:: WORK TO BE COMPLETED ::
What are the lines below, starting at the line containing "increíble Platzi Team" and ending at the line containing "# Changelog"? Write them out exactly, ends included, without pictures.

Saved data entries:
========================================================================

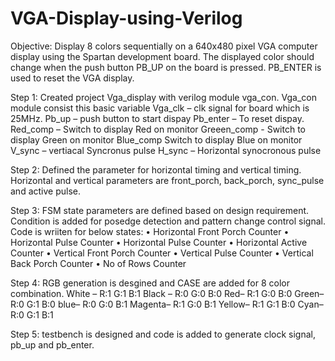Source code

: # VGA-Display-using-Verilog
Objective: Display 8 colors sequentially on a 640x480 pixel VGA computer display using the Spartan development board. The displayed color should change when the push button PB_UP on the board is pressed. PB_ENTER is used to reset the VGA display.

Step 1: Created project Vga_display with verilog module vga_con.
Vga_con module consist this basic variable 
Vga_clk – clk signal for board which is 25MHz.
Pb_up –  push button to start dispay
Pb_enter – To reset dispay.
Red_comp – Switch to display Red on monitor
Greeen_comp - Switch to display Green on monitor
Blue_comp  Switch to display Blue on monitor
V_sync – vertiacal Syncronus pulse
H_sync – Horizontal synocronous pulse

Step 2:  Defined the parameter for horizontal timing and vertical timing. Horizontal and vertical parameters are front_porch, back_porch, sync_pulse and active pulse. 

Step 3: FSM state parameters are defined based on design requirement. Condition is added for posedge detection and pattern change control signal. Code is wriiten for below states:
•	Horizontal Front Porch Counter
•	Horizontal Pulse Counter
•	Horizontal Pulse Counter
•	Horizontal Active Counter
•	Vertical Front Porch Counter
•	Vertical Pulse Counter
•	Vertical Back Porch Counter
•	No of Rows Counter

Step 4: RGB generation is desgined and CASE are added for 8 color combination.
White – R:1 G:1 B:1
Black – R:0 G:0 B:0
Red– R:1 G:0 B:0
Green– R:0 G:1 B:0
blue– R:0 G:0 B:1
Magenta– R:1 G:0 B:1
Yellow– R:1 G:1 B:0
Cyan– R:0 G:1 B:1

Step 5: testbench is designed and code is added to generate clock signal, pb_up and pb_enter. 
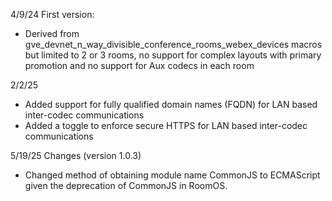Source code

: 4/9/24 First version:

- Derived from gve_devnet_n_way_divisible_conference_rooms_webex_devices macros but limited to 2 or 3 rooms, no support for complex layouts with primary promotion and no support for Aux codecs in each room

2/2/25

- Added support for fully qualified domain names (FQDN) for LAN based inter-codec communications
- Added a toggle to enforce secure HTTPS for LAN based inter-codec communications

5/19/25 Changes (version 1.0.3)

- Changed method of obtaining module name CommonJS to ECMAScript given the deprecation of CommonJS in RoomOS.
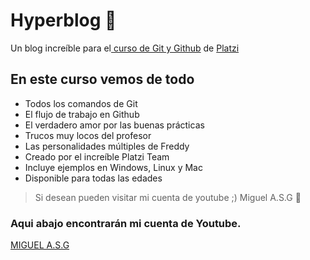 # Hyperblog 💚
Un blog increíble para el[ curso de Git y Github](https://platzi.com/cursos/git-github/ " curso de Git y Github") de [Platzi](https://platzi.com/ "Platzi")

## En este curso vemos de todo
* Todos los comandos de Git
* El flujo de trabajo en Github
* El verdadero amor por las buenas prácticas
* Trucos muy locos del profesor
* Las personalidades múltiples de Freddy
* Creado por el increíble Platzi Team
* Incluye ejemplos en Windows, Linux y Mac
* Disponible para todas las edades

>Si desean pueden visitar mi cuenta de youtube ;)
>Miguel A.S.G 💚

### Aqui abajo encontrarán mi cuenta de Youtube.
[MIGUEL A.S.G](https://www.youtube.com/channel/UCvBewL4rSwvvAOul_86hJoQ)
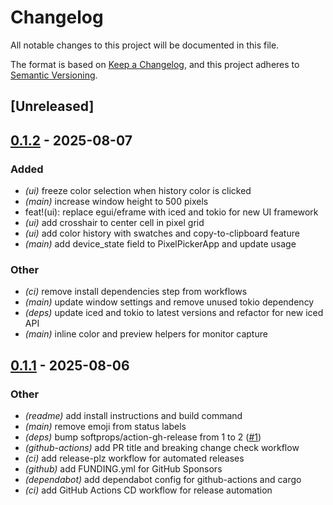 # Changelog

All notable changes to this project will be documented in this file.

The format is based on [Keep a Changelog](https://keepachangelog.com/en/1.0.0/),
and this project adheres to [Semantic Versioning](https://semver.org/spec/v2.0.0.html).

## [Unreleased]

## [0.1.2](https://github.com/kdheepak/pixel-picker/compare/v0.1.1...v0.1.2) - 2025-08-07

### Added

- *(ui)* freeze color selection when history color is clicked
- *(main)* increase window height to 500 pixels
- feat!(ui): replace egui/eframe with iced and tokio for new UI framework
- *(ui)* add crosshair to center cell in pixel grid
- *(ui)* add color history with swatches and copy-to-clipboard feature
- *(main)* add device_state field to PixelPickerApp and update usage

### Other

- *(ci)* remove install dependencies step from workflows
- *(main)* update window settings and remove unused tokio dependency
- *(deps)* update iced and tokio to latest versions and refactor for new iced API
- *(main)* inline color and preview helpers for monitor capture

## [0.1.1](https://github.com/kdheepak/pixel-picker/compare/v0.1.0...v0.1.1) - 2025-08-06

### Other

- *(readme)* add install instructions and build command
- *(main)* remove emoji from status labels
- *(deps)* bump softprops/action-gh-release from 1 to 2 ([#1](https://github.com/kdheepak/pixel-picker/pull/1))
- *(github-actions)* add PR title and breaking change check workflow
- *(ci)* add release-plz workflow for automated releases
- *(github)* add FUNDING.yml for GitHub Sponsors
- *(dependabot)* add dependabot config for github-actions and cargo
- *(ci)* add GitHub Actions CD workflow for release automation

========================================================================

:: RESPONSE BELOW ::
* Creado por el increíble Platzi Team
* Incluye ejemplos en Windows, Linux y Mac
* Disponible para todas las edades

>Si desean pueden visitar mi cuenta de youtube ;)
>Miguel A.S.G 💚

### Aqui abajo encontrarán mi cuenta de Youtube.
[MIGUEL A.S.G](https://www.youtube.com/channel/UCvBewL4rSwvvAOul_86hJoQ)
 # Changelog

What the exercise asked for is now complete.